La CSQ lance un pavé dans la mare qui contraste nettement avec la lecture ministérielle pessimiste et dramatique sur l’état des finances publiques…


À chaque ronde de négociation dans les secteurs public et parapublic il est régulièrement question de la « Capacité de payer » des contribuables. Les gouvernements qui se sont succédé à Québec, depuis au moins 1979, nous chantent le même refrain.

Ce fut d’abord Jacques Parizeau qui, devant la hausse du prix du baril de pétrole, s’est mis à dire que l’argent qui s’en allait vers les coffres des pays producteurs de l’OPEP n’était plus disponible pour protéger le pouvoir d’achat des salariéEs syndiquéEs des secteurs public et parapublic[1]. Ensuite, en 1982, ce fut la découverte d’un trou de 800 millions de dollars dans les finances publiques, voire même, en 2003, de 4 milliards de dollars (montant jamais véritablement prouvé), qui ont eu pour effet de fausser et de miner la dynamique des négociations dans ces deux secteurs pourtant vitaux de notre vie en société. Bref, quand vient le temps des négociations dans les secteurs public et parapublic, le réflexe premier des dirigeantEs politiques consiste à dresser un portrait sombre et apocalyptique de l’état des finances publiques. Le but de l’opération vise l’atteinte de la fin suivante : accorder, au total, des hausses monétaires qui depuis les années quatre-vingt-dix ne dépassent jamais (à une exception près) 2% d’augmentation par année. Fatalité inévitable ou choix politique gouvernemental indécent et contestable ? La CSQ vient de publier une étude fort intéressante - que je vous encourage fortement à lire - qui nous invite à ne pas céder à la lecture catastrophique d’un ministre des Finances qui n’a pas pour objectif la protection du pouvoir d’achat des 560 000 salariéEs syndiquéEs qui sont à 75% des femmes.

https://www.lacsq.org/actualites/toutes-les-actualites/nouvelle/news/negociations-du-secteur-public-face-a-la-crise-des-conditions-de-travail-le-quebec-a-les-moyens-d/. Consulté le 11 novembre 2020.

http://www.lequebecalesmoyens.lacsq.org/

13 fiches qui portent sur quatre thèmes

Un mot au sujet de cette étude, elle comporte treize fiches réparties en quatre thématiques (des revendications nécessaires ; une économie qui résiste à la crise ; des finances publiques robustes et la « capacité de payer » présentée comme un authentique « choix politique »). Vous aurez compris qu’il s’agit ici d’un document qui s’attaque aux fondements mêmes de certains mythes économiques persistants à propos des services publics, de l’économie et de la capacité de payer de l’État.

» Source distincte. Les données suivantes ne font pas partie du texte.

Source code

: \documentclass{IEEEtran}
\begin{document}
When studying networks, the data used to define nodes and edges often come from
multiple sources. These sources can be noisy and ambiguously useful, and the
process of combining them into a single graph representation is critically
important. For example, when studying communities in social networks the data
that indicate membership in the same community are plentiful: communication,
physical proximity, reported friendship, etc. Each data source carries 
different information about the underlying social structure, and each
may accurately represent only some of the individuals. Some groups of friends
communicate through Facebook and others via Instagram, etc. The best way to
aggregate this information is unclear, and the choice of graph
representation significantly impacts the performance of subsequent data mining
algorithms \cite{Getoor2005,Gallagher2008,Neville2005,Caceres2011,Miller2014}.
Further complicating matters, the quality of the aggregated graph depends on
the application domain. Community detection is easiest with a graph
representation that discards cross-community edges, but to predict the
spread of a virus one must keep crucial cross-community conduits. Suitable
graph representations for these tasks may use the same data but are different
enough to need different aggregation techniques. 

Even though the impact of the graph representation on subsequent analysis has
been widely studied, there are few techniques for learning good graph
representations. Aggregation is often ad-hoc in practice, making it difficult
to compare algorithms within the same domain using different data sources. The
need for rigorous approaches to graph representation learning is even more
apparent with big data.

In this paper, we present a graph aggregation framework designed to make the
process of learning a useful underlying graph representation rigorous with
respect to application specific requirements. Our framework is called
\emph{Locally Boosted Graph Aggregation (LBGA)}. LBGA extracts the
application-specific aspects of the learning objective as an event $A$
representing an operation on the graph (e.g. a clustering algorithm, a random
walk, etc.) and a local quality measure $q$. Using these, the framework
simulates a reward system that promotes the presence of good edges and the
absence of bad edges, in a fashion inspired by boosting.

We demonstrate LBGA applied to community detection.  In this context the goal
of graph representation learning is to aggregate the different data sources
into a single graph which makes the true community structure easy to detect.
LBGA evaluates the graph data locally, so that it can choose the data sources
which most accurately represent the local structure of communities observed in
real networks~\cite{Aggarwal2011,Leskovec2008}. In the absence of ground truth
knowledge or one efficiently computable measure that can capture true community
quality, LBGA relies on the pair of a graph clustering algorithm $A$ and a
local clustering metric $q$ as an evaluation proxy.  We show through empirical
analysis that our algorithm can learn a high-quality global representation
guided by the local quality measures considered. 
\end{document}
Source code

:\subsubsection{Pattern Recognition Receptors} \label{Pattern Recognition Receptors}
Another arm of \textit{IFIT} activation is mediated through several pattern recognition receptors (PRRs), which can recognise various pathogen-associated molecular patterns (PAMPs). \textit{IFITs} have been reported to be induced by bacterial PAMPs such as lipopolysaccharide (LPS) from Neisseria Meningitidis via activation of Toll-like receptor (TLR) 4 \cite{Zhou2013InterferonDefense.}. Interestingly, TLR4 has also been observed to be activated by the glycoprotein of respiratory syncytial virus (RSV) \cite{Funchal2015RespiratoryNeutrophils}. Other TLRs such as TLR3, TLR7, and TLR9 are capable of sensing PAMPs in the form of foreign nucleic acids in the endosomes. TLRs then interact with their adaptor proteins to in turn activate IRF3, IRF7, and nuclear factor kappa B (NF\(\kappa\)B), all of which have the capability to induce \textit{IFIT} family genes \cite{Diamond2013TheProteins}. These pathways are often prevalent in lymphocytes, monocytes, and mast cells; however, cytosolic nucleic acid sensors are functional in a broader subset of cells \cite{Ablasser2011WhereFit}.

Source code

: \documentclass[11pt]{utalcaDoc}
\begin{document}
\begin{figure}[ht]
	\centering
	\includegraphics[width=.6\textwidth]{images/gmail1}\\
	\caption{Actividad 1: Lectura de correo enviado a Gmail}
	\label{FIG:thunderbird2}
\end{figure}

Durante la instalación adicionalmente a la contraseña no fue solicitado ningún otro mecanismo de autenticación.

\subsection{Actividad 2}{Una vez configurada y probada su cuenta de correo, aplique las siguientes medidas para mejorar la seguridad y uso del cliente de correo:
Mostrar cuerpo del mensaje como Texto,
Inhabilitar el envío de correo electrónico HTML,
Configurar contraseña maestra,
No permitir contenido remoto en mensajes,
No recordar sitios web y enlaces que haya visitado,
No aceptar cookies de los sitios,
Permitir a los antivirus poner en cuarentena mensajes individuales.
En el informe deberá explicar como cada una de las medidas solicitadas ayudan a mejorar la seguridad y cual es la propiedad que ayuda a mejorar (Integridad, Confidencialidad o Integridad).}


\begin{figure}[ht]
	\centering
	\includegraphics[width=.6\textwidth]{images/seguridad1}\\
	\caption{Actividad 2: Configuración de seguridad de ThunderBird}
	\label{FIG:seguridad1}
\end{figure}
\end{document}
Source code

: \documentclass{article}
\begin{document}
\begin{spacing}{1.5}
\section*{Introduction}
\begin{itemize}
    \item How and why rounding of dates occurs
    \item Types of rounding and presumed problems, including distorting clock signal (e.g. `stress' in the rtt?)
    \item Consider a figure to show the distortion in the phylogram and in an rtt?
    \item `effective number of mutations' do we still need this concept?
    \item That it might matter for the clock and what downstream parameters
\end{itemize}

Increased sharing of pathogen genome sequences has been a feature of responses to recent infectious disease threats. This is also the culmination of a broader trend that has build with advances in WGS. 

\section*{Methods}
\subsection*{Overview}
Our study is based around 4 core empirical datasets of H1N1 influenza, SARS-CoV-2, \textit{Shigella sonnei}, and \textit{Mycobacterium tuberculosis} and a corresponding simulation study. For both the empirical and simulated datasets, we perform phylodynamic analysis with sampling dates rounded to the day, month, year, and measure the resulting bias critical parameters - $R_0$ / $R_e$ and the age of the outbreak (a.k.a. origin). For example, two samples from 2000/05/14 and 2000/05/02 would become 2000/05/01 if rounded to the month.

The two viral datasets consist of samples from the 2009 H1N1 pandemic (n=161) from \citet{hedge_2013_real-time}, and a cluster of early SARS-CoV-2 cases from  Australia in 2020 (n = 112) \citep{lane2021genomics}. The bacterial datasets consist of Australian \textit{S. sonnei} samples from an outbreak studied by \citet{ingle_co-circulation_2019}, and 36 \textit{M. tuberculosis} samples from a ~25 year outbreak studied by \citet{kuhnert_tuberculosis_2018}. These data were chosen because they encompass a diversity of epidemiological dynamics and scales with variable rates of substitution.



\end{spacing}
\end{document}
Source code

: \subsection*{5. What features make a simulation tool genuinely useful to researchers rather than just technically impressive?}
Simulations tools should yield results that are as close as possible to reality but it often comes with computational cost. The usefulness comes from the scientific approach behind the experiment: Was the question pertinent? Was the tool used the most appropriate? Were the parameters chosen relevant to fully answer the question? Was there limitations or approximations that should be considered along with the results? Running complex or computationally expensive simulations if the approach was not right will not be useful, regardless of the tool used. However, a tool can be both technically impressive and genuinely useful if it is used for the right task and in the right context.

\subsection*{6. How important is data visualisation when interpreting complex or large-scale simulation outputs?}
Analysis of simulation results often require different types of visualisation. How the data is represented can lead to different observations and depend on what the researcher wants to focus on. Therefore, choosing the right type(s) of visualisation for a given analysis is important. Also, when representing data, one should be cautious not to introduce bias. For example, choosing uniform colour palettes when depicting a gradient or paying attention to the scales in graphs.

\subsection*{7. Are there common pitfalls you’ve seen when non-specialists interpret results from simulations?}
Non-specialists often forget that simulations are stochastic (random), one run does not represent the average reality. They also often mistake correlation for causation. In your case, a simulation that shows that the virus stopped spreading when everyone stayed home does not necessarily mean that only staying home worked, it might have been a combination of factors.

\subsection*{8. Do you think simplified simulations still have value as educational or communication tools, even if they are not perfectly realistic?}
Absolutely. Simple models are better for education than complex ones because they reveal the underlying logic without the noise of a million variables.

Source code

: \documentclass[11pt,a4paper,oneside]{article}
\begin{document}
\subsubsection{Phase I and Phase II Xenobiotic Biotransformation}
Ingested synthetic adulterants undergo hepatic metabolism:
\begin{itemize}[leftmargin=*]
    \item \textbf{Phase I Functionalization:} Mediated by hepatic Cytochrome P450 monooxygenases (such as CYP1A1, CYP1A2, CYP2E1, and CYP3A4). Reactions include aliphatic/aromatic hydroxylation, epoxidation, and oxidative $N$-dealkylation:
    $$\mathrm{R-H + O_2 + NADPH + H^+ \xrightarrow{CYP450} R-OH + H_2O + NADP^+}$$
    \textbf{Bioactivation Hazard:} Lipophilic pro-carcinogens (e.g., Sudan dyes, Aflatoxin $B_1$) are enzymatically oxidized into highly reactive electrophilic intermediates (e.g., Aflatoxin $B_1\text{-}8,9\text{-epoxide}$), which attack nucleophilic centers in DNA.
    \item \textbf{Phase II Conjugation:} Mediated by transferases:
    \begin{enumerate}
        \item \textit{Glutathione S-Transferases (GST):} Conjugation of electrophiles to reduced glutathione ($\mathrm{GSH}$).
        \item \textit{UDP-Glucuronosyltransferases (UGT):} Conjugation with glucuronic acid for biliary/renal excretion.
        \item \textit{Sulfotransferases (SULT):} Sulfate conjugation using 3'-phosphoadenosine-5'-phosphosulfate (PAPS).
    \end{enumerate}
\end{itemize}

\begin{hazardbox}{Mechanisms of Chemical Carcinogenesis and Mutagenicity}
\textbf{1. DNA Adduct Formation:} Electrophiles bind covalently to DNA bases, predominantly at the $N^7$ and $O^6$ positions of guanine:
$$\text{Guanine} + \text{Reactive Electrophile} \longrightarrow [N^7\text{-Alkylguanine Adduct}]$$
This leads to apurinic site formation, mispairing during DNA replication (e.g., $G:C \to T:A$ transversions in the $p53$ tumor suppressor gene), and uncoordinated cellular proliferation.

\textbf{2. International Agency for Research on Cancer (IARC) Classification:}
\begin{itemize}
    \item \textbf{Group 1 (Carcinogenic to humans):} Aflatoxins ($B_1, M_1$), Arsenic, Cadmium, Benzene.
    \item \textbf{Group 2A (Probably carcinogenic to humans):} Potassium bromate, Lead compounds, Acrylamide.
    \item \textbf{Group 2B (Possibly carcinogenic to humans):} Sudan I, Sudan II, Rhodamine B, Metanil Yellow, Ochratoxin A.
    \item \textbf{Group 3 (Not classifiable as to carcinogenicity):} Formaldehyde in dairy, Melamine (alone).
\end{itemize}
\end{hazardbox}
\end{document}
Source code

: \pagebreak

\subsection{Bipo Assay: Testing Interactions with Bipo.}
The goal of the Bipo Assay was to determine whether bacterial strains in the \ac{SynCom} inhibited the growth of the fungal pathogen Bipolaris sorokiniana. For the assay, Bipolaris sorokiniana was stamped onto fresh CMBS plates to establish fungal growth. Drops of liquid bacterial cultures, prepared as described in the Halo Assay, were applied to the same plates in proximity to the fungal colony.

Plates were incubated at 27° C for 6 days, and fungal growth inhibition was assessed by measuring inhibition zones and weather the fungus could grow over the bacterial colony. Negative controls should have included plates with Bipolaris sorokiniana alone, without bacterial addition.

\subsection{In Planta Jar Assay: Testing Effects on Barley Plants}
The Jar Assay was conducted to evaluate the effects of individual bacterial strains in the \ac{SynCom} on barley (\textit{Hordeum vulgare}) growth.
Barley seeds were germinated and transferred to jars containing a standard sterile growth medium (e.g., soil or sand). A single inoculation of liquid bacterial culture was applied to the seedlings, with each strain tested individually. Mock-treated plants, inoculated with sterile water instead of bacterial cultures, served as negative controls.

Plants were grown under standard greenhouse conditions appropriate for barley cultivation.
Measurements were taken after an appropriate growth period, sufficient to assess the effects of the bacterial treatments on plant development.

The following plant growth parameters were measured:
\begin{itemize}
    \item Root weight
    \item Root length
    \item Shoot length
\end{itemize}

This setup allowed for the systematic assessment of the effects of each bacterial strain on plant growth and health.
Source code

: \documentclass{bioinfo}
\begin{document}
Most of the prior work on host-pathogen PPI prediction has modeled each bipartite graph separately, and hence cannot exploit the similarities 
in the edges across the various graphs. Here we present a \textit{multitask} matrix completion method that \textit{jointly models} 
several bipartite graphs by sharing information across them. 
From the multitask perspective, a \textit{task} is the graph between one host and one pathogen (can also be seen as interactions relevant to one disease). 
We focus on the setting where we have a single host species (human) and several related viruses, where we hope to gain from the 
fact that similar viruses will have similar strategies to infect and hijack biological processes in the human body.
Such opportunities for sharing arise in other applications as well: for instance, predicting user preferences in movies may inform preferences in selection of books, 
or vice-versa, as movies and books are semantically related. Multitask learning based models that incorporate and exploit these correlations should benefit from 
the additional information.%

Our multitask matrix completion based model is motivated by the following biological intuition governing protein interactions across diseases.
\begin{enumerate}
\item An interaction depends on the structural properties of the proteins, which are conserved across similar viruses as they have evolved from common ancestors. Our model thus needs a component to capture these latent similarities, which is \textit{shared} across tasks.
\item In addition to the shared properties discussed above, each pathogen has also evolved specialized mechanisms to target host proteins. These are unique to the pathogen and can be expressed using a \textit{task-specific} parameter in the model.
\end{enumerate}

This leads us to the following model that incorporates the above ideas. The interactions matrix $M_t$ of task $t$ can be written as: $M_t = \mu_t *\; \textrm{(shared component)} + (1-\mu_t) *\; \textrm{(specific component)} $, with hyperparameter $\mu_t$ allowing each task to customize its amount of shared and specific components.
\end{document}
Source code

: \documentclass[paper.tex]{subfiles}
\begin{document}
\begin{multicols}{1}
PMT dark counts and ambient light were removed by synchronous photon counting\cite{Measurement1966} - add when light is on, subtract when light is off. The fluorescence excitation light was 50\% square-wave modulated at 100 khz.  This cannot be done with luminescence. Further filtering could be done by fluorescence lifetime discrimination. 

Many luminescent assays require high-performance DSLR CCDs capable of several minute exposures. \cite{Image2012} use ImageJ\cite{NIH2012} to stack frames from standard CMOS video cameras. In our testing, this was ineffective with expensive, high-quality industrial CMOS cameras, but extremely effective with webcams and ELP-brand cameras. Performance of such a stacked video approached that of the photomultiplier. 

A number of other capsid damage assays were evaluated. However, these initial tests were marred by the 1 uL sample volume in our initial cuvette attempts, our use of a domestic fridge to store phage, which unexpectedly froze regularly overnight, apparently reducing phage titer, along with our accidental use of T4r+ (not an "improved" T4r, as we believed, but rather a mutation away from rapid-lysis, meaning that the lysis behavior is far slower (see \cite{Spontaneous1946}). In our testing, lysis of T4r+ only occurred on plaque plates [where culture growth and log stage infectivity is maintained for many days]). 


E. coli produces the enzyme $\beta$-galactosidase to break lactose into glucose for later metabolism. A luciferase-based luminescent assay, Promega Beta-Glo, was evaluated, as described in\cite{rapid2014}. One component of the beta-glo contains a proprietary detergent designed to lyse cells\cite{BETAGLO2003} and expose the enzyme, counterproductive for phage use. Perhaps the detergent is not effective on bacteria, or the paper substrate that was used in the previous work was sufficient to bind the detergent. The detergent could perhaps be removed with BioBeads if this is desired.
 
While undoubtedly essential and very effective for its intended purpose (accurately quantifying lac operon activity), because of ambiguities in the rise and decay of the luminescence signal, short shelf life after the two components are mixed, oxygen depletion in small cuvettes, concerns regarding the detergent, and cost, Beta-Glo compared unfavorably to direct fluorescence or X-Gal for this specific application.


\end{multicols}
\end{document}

Tout au long de ma lecture de cette brochure, je me suis posé les grandes questions suivantes : À quoi doivent servir les taxes et les impôts ? À payer le coût des services publics et les programmes d’emprunts pour les projets d’infrastructure ou à baisser les impôts et à accumuler un pactole, dans le Fonds des générations, pour permettre au gouvernement d’effectuer des emprunts à un faible taux d’intérêt ?

Une situation statistique peu enviable

Depuis le milieu des années quatre-vingt, d’abord avec l’Institut de recherche et d’information sur la rémunération et ensuite avec l’Institut de la statistique du Québec, nous avons droit à un portrait statistique de la rémunération globale par secteurs d’activités économiques (privé et public). Depuis des décennies, autour du 30 novembre, nous apprenons que la rémunération des employéEs syndiquéEs de l’administration québécoise accuse un retard gênant face à la plupart des autres secteurs. Bref, la condition salariale n’a rien d’enviable chez celles et ceux que l’État-patron présente comme étant des « gras dur ». En lisant l’étude de la CSQ vous vous direz que le gouvernement a fait des choix qui n’ont pas été, dans le passé, sans conséquence tristes pour ses salariéEs syndiquéEs. Ce sont surtout elles et eux qui ont toujours été mises et mis d’abord à contribution pour accélérer ou réaliser le sacro-saint dogme de l’équilibre budgétaire.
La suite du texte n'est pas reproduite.